The theory of plate tectonics explains how the Earth’s rigid outer layer, the lithosphere, is broken into large, solid slabs called tectonic plates. This lithosphere includes the crust and the uppermost mantle, extending to about 100 kilometers deep. These plates move slowly over the hotter, more ductile asthenosphere beneath, driven by convection currents generated by the Earth’s internal heat. This continuous movement, typically ranging from less than one to 15 centimeters annually, shapes the planet’s surface, creating continents, ocean basins, and major geological features.
Divergent Boundaries and Crust Formation
Divergent boundaries are zones where tectonic plates pull away from each other, creating new crust and expanding the lithosphere. The most significant feature resulting from this separation is the mid-ocean ridge system, a massive, submerged mountain range that wraps around the globe.
At these oceanic spreading centers, hot mantle material rises beneath the thinned crust. As the rock rises, pressure decreases, causing it to partially melt (decompression melting). The resulting basaltic magma erupts onto the seafloor and solidifies, forming new oceanic crust. This continuous injection of material pushes the older crust outward, a mechanism known as seafloor spreading.
On continents, divergent forces create continental rift valleys, such as the East African Rift. The continental lithosphere stretches and thins, producing a deep valley bounded by faults, accompanied by volcanism and shallow earthquakes. If rifting continues over millions of years, the continental block splits, the valley floods, and a new ocean basin with a mid-ocean ridge begins to form.
Convergent Boundaries and Surface Destruction
Convergent boundaries are zones where plates collide, resulting in the destruction of lithosphere and the formation of dramatic surface features. When a denser plate meets a less dense plate, the denser one bends and plunges beneath the other into the mantle, a process called subduction. The resulting geological features depend on the type of crust involved in the collision: oceanic or continental.
Oceanic-Continental Convergence
When an oceanic plate collides with a continental plate, the oceanic lithosphere subducts beneath the continental plate. This downward bend creates an extremely deep depression on the ocean floor known as an ocean trench. As the subducting plate descends, it carries water-rich minerals into the mantle.

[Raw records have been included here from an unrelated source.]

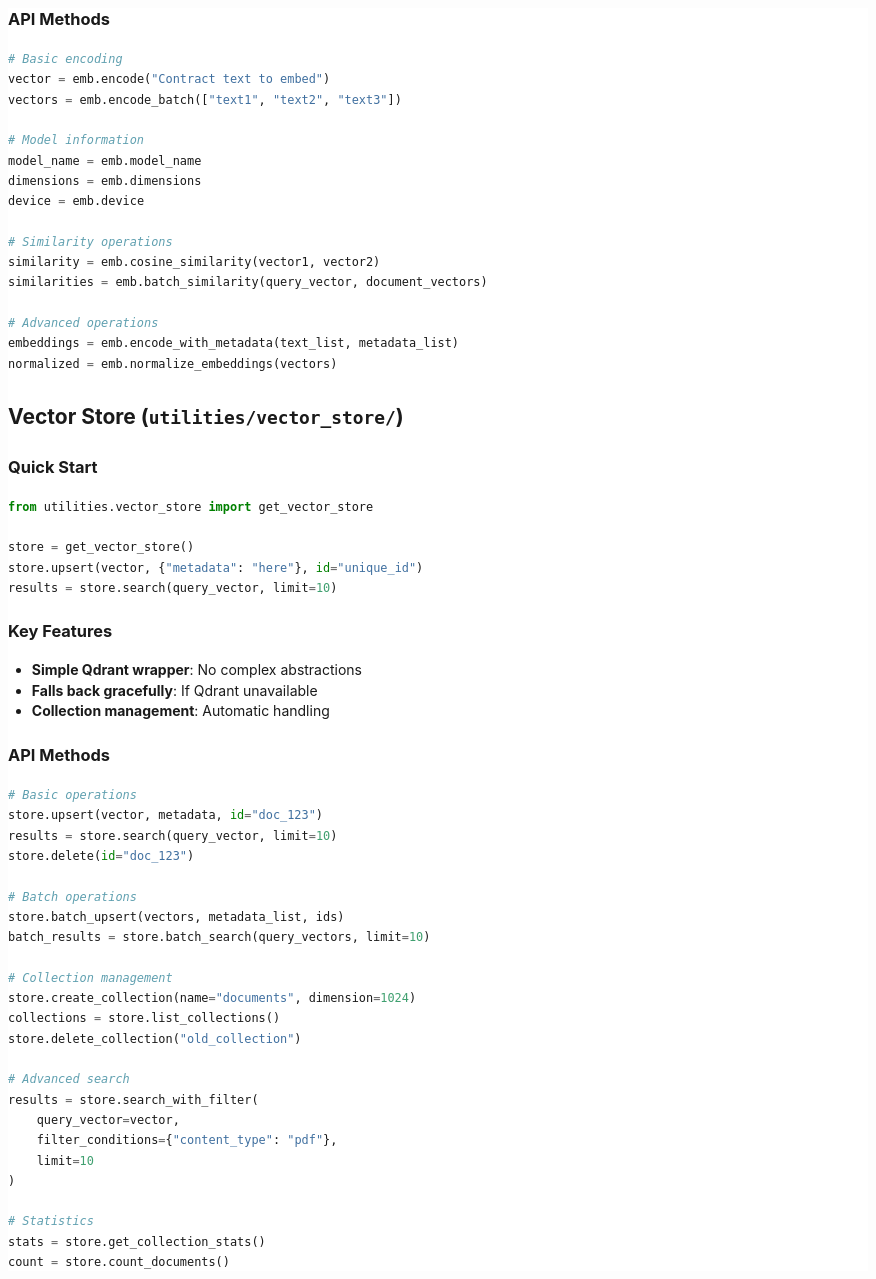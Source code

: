 ### API Methods
```python
# Basic encoding
vector = emb.encode("Contract text to embed")
vectors = emb.encode_batch(["text1", "text2", "text3"])

# Model information
model_name = emb.model_name
dimensions = emb.dimensions
device = emb.device

# Similarity operations
similarity = emb.cosine_similarity(vector1, vector2)
similarities = emb.batch_similarity(query_vector, document_vectors)

# Advanced operations
embeddings = emb.encode_with_metadata(text_list, metadata_list)
normalized = emb.normalize_embeddings(vectors)
```

##  Vector Store (`utilities/vector_store/`)

### Quick Start
```python
from utilities.vector_store import get_vector_store

store = get_vector_store()
store.upsert(vector, {"metadata": "here"}, id="unique_id")
results = store.search(query_vector, limit=10)
```

### Key Features
- **Simple Qdrant wrapper**: No complex abstractions
- **Falls back gracefully**: If Qdrant unavailable
- **Collection management**: Automatic handling

### API Methods
```python
# Basic operations
store.upsert(vector, metadata, id="doc_123")
results = store.search(query_vector, limit=10)
store.delete(id="doc_123")

# Batch operations
store.batch_upsert(vectors, metadata_list, ids)
batch_results = store.batch_search(query_vectors, limit=10)

# Collection management
store.create_collection(name="documents", dimension=1024)
collections = store.list_collections()
store.delete_collection("old_collection")

# Advanced search
results = store.search_with_filter(
    query_vector=vector,
    filter_conditions={"content_type": "pdf"},
    limit=10
)

# Statistics
stats = store.get_collection_stats()
count = store.count_documents()
```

At depths of about 100 to 150 kilometers, heat and pressure drive off this water, causing the overlying mantle rock to partially melt. This buoyant magma rises through the continental crust, forming a chain of explosive volcanoes known as a continental volcanic arc. The Andes Mountains along the western edge of South America are a classic example.

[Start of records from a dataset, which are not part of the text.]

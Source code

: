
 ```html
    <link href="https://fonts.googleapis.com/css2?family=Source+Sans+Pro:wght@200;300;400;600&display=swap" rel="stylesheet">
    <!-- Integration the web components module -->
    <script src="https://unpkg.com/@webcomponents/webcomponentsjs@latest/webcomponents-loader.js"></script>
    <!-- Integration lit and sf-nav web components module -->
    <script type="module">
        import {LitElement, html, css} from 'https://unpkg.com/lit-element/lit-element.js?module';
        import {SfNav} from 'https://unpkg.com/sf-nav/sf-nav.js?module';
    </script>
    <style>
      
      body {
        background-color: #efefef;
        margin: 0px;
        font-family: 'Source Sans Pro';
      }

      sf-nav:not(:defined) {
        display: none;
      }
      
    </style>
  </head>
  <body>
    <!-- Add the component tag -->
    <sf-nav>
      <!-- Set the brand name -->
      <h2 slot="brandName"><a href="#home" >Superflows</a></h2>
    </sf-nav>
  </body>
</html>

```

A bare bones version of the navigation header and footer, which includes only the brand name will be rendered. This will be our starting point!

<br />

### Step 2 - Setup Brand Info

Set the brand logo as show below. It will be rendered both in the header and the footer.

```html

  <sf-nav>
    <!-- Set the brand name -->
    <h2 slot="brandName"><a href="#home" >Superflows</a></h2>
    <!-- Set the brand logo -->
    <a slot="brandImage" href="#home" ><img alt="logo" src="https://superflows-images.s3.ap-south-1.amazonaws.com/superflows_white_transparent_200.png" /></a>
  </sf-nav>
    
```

Oceanic-Oceanic Convergence
A collision between two oceanic plates results in subduction, where the older, denser plate sinks beneath the younger one. This process creates a deep ocean trench on the seafloor. Water release and partial melting in the overlying mantle wedge occur, generating magma.

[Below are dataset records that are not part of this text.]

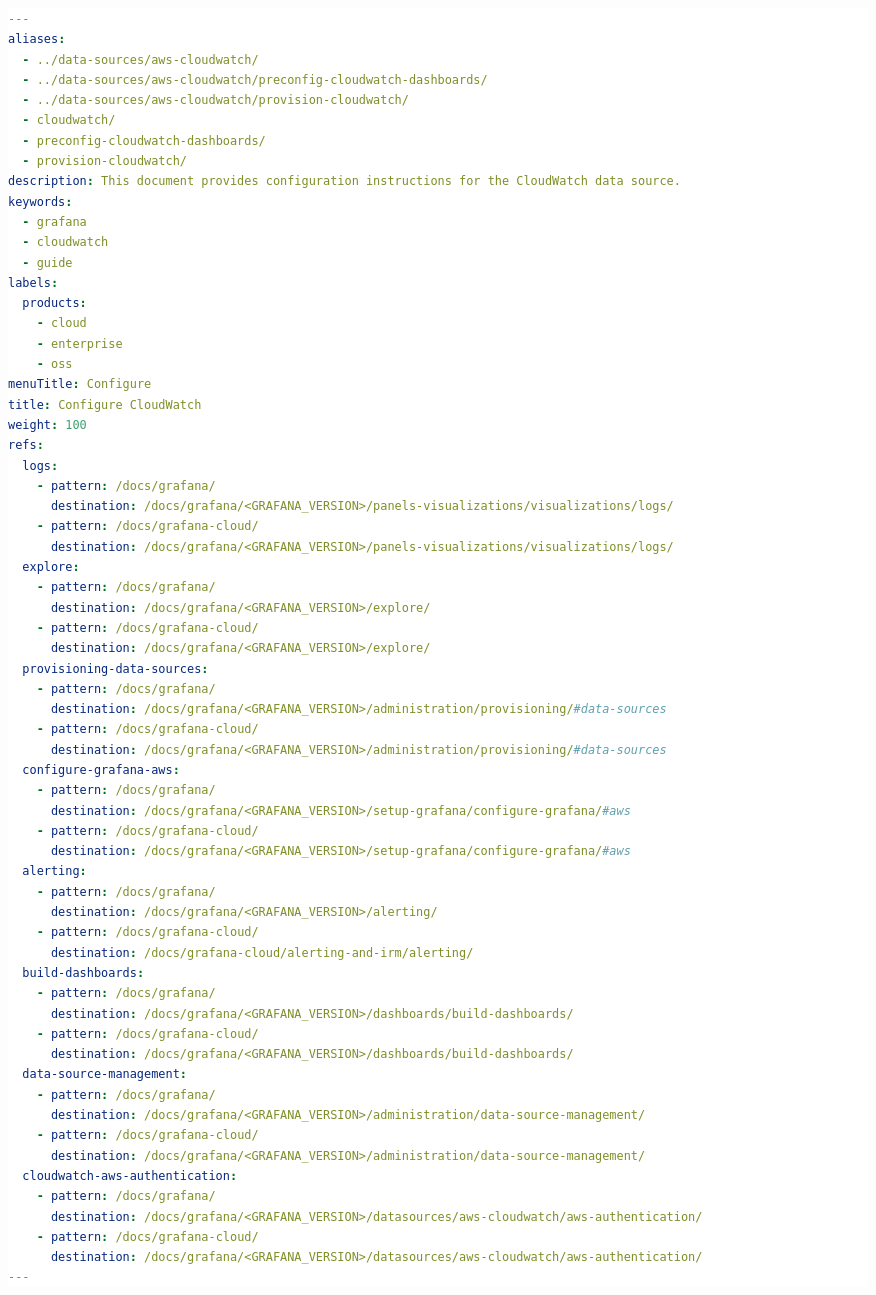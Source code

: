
 ```yaml
---
aliases:
  - ../data-sources/aws-cloudwatch/
  - ../data-sources/aws-cloudwatch/preconfig-cloudwatch-dashboards/
  - ../data-sources/aws-cloudwatch/provision-cloudwatch/
  - cloudwatch/
  - preconfig-cloudwatch-dashboards/
  - provision-cloudwatch/
description: This document provides configuration instructions for the CloudWatch data source.
keywords:
  - grafana
  - cloudwatch
  - guide
labels:
  products:
    - cloud
    - enterprise
    - oss
menuTitle: Configure
title: Configure CloudWatch
weight: 100
refs:
  logs:
    - pattern: /docs/grafana/
      destination: /docs/grafana/<GRAFANA_VERSION>/panels-visualizations/visualizations/logs/
    - pattern: /docs/grafana-cloud/
      destination: /docs/grafana/<GRAFANA_VERSION>/panels-visualizations/visualizations/logs/
  explore:
    - pattern: /docs/grafana/
      destination: /docs/grafana/<GRAFANA_VERSION>/explore/
    - pattern: /docs/grafana-cloud/
      destination: /docs/grafana/<GRAFANA_VERSION>/explore/
  provisioning-data-sources:
    - pattern: /docs/grafana/
      destination: /docs/grafana/<GRAFANA_VERSION>/administration/provisioning/#data-sources
    - pattern: /docs/grafana-cloud/
      destination: /docs/grafana/<GRAFANA_VERSION>/administration/provisioning/#data-sources
  configure-grafana-aws:
    - pattern: /docs/grafana/
      destination: /docs/grafana/<GRAFANA_VERSION>/setup-grafana/configure-grafana/#aws
    - pattern: /docs/grafana-cloud/
      destination: /docs/grafana/<GRAFANA_VERSION>/setup-grafana/configure-grafana/#aws
  alerting:
    - pattern: /docs/grafana/
      destination: /docs/grafana/<GRAFANA_VERSION>/alerting/
    - pattern: /docs/grafana-cloud/
      destination: /docs/grafana-cloud/alerting-and-irm/alerting/
  build-dashboards:
    - pattern: /docs/grafana/
      destination: /docs/grafana/<GRAFANA_VERSION>/dashboards/build-dashboards/
    - pattern: /docs/grafana-cloud/
      destination: /docs/grafana/<GRAFANA_VERSION>/dashboards/build-dashboards/
  data-source-management:
    - pattern: /docs/grafana/
      destination: /docs/grafana/<GRAFANA_VERSION>/administration/data-source-management/
    - pattern: /docs/grafana-cloud/
      destination: /docs/grafana/<GRAFANA_VERSION>/administration/data-source-management/
  cloudwatch-aws-authentication:
    - pattern: /docs/grafana/
      destination: /docs/grafana/<GRAFANA_VERSION>/datasources/aws-cloudwatch/aws-authentication/
    - pattern: /docs/grafana-cloud/
      destination: /docs/grafana/<GRAFANA_VERSION>/datasources/aws-cloudwatch/aws-authentication/
---
```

The magma rises to the surface of the overriding oceanic plate, forming a curved chain of volcanic islands parallel to the trench, called a volcanic island arc. Examples include the Mariana Islands and the Aleutian Islands off the coast of Alaska.
Continental-Continental Convergence
When two continental plates collide, neither plate is dense enough to subduct easily. Instead, compressional forces cause the crust to buckle, fold, and fracture. The crustal material is scraped up and thrust over itself, resulting in a dramatic thickening of the lithosphere. This stacking of the crust forms the highest non-volcanic mountain ranges on Earth.
The Himalayas, formed by the collision of the Indian and Eurasian Plates, are the premier example. Volcanic activity is absent because the continental crust is too thick for magma to penetrate. The ongoing collision pushes the mountains upward, causing frequent and powerful earthquakes as stress is released along numerous faults.
Transform Boundaries and Lateral Movement
Transform boundaries involve two plates sliding horizontally past one another along a large fracture known as a strike-slip fault. Crust is neither created nor destroyed at these boundaries, and the motion is purely lateral.
The San Andreas Fault in California, where the Pacific Plate grinds past the North American Plate, is the most famous example. This horizontal grinding causes significant friction and a build-up of strain. When this stress overcomes the resistance along the fault, it is released in a sudden slip, generating frequent, shallow, and intense earthquakes.
Most transform faults are found on the ocean floor, where they offset segments of mid-ocean ridges. Since movement is side-to-side, these zones lack volcanic features but are characterized by seismic activity. The primary surface change is the deformation and offset of the landscape along the fault line.